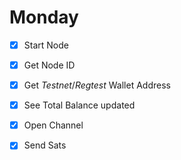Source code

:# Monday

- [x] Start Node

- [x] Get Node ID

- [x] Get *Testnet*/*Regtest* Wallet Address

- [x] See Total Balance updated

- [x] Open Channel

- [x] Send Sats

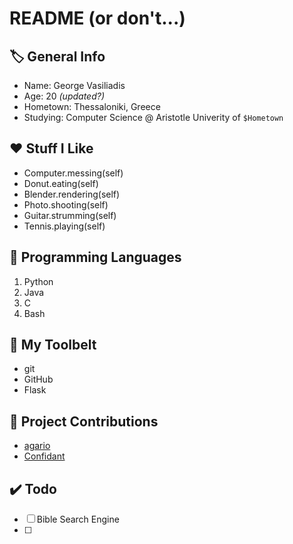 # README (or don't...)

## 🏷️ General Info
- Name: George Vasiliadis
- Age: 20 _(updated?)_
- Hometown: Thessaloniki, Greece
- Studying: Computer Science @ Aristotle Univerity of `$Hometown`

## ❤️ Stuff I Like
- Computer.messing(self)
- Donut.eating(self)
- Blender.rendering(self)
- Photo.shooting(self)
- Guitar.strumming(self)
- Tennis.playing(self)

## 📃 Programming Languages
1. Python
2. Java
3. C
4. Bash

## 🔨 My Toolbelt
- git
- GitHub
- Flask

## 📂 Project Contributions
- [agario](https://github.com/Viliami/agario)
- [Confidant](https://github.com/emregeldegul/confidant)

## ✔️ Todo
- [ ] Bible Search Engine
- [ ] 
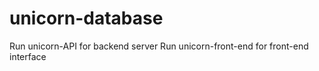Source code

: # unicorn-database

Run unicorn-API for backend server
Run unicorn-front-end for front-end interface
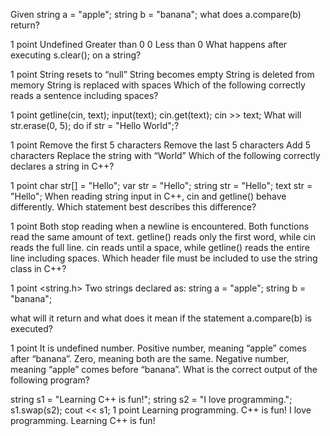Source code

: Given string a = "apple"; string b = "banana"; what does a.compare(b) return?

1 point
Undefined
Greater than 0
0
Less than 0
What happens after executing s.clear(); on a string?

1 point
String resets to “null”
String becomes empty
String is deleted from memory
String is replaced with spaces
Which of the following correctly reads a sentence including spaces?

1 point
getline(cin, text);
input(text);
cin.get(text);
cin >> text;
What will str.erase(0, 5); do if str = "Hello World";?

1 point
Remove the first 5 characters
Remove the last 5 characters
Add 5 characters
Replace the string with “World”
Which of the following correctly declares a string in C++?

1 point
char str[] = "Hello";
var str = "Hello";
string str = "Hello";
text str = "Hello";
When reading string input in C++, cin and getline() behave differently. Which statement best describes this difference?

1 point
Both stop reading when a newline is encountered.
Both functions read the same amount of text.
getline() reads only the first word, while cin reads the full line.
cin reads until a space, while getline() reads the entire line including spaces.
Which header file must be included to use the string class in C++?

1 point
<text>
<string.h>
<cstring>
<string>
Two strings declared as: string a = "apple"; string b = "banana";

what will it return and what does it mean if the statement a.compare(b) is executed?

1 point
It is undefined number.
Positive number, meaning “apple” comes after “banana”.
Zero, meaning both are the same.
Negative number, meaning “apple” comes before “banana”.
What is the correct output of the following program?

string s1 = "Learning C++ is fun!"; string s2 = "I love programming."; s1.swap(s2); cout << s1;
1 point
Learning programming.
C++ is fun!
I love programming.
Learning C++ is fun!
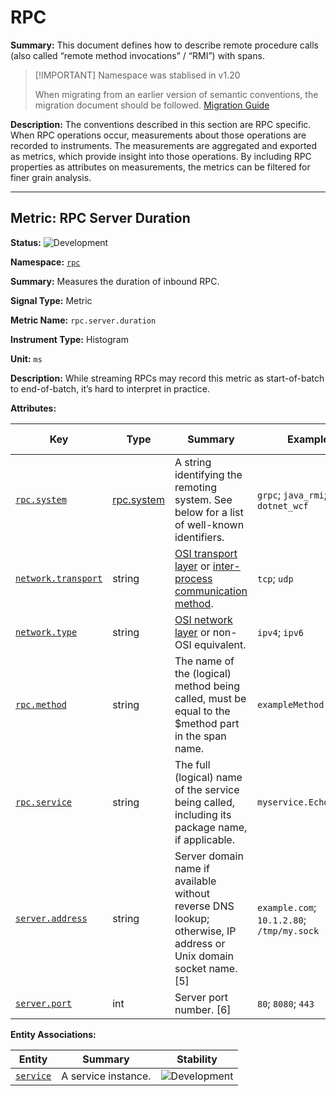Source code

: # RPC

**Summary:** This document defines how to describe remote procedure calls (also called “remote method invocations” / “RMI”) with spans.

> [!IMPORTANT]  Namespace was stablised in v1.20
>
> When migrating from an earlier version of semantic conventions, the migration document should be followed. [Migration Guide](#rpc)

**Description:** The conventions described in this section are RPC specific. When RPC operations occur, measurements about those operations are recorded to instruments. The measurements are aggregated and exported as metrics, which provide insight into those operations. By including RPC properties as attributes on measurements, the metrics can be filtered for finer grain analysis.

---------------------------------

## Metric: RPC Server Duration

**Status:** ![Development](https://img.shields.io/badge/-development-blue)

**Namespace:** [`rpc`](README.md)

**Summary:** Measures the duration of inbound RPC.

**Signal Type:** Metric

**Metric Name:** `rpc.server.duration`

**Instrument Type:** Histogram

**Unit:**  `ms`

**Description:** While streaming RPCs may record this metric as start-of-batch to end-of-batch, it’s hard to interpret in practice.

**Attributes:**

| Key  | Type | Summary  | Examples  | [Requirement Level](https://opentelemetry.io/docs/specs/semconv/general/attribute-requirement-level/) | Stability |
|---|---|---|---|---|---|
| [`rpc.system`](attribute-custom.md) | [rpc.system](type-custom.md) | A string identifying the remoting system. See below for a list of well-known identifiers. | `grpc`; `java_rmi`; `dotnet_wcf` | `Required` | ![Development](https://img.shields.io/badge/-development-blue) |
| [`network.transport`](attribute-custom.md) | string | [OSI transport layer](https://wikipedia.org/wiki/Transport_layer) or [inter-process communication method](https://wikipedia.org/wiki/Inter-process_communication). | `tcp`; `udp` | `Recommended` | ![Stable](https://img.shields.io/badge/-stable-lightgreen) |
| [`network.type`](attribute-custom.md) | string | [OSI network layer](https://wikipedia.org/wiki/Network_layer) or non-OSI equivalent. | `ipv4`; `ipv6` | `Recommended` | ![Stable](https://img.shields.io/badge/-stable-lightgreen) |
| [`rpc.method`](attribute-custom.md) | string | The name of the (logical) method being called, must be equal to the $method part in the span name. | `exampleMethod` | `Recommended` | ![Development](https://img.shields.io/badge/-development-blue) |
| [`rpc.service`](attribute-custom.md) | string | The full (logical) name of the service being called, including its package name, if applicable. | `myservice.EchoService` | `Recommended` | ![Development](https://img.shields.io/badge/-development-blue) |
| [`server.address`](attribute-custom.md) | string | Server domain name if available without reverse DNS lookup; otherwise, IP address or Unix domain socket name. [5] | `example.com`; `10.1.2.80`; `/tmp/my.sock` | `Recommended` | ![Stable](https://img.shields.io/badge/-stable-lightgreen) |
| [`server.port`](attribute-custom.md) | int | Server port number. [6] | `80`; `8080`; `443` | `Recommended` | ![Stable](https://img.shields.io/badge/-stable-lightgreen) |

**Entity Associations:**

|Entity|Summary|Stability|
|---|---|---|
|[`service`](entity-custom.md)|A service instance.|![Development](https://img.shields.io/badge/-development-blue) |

====================

Please quote exactly the run of lines that starts the entries and ends at the line containing "- Tennis.playing(self)", leaving out every picture.

◆ Exercise answer:
Source code

:# Monday

- [x] Start Node

- [x] Get Node ID

- [x] Get *Testnet*/*Regtest* Wallet Address

- [x] See Total Balance updated

- [x] Open Channel

- [x] Send Sats

 # README (or don't...)

## 🏷️ General Info
- Name: George Vasiliadis
- Age: 20 _(updated?)_
- Hometown: Thessaloniki, Greece
- Studying: Computer Science @ Aristotle Univerity of `$Hometown`

## ❤️ Stuff I Like
- Computer.messing(self)
- Donut.eating(self)
- Blender.rendering(self)
- Photo.shooting(self)
- Guitar.strumming(self)
- Tennis.playing(self)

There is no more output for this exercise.